- What this task involves
Within the records, find every line that includes the word "from" and copy it.

- Input records
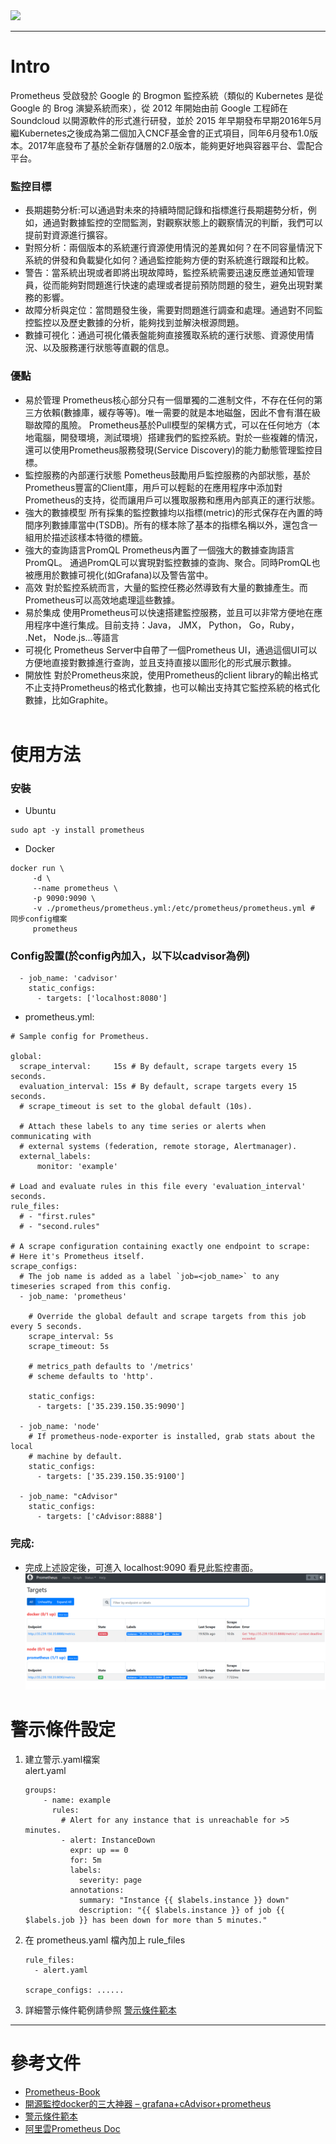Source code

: <img src="https://1.bp.blogspot.com/-u5Hk7FwKKDk/XfHzHDZOBWI/AAAAAAAAILY/yR01WuzV5JwOT02qXTSQ5DlUBuiE8qk8QCPcBGAYYCw/s640/57307750-696bb980-70e5-11e9-9b0b-73ad88bde6a3.png">

----
# Intro
Prometheus 受啟發於 Google 的 Brogmon 監控系統（類似的 Kubernetes 是從 Google 的 Brog 演變系統而來），從 2012 年開始由前 Google 工程師在 Soundcloud 以開源軟件的形式進行研發，並於 2015 年早期發布早期2016年5月繼Kubernetes之後成為第二個加入CNCF基金會的正式項目，同年6月發布1.0版本。2017年底發布了基於全新存儲層的2.0版本，能夠更好地與容器平台、雲配合平台。

### 監控目標
- 長期趨勢分析:可以通過對未來的持續時間記錄和指標進行長期趨勢分析，例如，通過對數據監控的空間監測，對觀察狀態上的觀察情況的判斷，我們可以提前對資源進行擴容。
- 對照分析：兩個版本的系統運行資源使用情況的差異如何？在不同容量情況下系統的併發和負載變化如何？通過監控能夠方便的對系統進行跟蹤和比較。
- 警告：當系統出現或者即將出現故障時，監控系統需要迅速反應並通知管理員，從而能夠對問題進行快速的處理或者提前預防問題的發生，避免出現對業務的影響。
- 故障分析與定位：當問題發生後，需要對問題進行調查和處理。通過對不同監控監控以及歷史數據的分析，能夠找到並解決根源問題。
- 數據可視化：通過可視化儀表盤能夠直接獲取系統的運行狀態、資源使用情況、以及服務運行狀態等直觀的信息。
### 優點
- 易於管理
Prometheus核心部分只有一個單獨的二進制文件，不存在任何的第三方依賴(數據庫，緩存等等)。唯一需要的就是本地磁盤，因此不會有潛在級聯故障的風險。
Prometheus基於Pull模型的架構方式，可以在任何地方（本地電腦，開發環境，測試環境）搭建我們的監控系統。對於一些複雜的情況，還可以使用Prometheus服務發現(Service Discovery)的能力動態管理監控目標。
- 監控服務的內部運行狀態
Pometheus鼓勵用戶監控服務的內部狀態，基於Prometheus豐富的Client庫，用戶可以輕鬆的在應用程序中添加對Prometheus的支持，從而讓用戶可以獲取服務和應用內部真正的運行狀態。
- 強大的數據模型
所有採集的監控數據均以指標(metric)的形式保存在內置的時間序列數據庫當中(TSDB)。所有的樣本除了基本的指標名稱以外，還包含一組用於描述該樣本特徵的標籤。
- 強大的查詢語言PromQL
Prometheus內置了一個強大的數據查詢語言PromQL。
通過PromQL可以實現對監控數據的查詢、聚合。同時PromQL也被應用於數據可視化(如Grafana)以及警告當中。
- 高效
對於監控系統而言，大量的監控任務必然導致有大量的數據產生。而Prometheus可以高效地處理這些數據。
- 易於集成
使用Prometheus可以快速搭建監控服務，並且可以非常方便地在應用程序中進行集成。目前支持：Java， JMX， Python， Go，Ruby， .Net， Node.js...等語言
- 可視化
Prometheus Server中自帶了一個Prometheus UI，通過這個UI可以方便地直接對數據進行查詢，並且支持直接以圖形化的形式展示數據。
- 開放性
對於Prometheus來說，使用Prometheus的client library的輸出格式不止支持Prometheus的格式化數據，也可以輸出支持其它監控系統的格式化數據，比如Graphite。
<br><br>
# 使用方法
### 安裝
- Ubuntu
```
sudo apt -y install prometheus
```
- Docker
```
docker run \
     -d \
     --name prometheus \
     -p 9090:9090 \
     -v ./prometheus/prometheus.yml:/etc/prometheus/prometheus.yml # 同步config檔案
     prometheus
```
### Config設置(於config內加入，以下以cadvisor為例)
```
  - job_name: 'cadvisor'
    static_configs:
      - targets: ['localhost:8080']
```
- prometheus.yml:
```
# Sample config for Prometheus.

global:
  scrape_interval:     15s # By default, scrape targets every 15 seconds.
  evaluation_interval: 15s # By default, scrape targets every 15 seconds.
  # scrape_timeout is set to the global default (10s).

  # Attach these labels to any time series or alerts when communicating with
  # external systems (federation, remote storage, Alertmanager).
  external_labels:
      monitor: 'example'

# Load and evaluate rules in this file every 'evaluation_interval' seconds.
rule_files:
  # - "first.rules"
  # - "second.rules"

# A scrape configuration containing exactly one endpoint to scrape:
# Here it's Prometheus itself.
scrape_configs:
  # The job name is added as a label `job=<job_name>` to any timeseries scraped from this config.
  - job_name: 'prometheus'

    # Override the global default and scrape targets from this job every 5 seconds.
    scrape_interval: 5s
    scrape_timeout: 5s

    # metrics_path defaults to '/metrics'
    # scheme defaults to 'http'.

    static_configs:
      - targets: ['35.239.150.35:9090']

  - job_name: 'node'
    # If prometheus-node-exporter is installed, grab stats about the local
    # machine by default.
    static_configs:
      - targets: ['35.239.150.35:9100']

  - job_name: "cAdvisor"
    static_configs:
      - targets: ['cAdvisor:8888']
```
### 完成:
- 完成上述設定後，可進入 localhost:9090 看見此監控畫面。
![image.png](/prometheus/1.png)

# 警示條件設定
1. 建立警示.yaml檔案  
   alert.yaml
   ```
   groups:
       - name: example
         rules:
           # Alert for any instance that is unreachable for >5 minutes.
           - alert: InstanceDown
             expr: up == 0
             for: 5m
             labels:
               severity: page
             annotations:
               summary: "Instance {{ $labels.instance }} down"
               description: "{{ $labels.instance }} of job {{ $labels.job }} has been down for more than 5 minutes."
   ```
2. 在 prometheus.yaml 檔內加上 rule_files
   ```
   rule_files:
     - alert.yaml

   scrape_configs: ......
   ```
3. 詳細警示條件範例請參照 [警示條件範本](https://samber.github.io/awesome-prometheus-alerts/rules.html)
---- 
# 參考文件
- [Prometheus-Book](https://yunlzheng.gitbook.io/prometheus-book/parti-prometheus-ji-chu/quickstart/why-monitor#yi-yu-guan-li)
- [開源監控docker的三大神器 – grafana+cAdvisor+prometheus](https://sectools.tw/docker-monitor/)
- [警示條件範本](https://samber.github.io/awesome-prometheus-alerts/rules.html)
- [阿里雲Prometheus Doc](https://help.aliyun.com/document_detail/176180.html#section-78l-udp-gcs)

- Output for this task
  # The job name is added as a label `job=<job_name>` to any timeseries scraped from this config.
    # Override the global default and scrape targets from this job every 5 seconds.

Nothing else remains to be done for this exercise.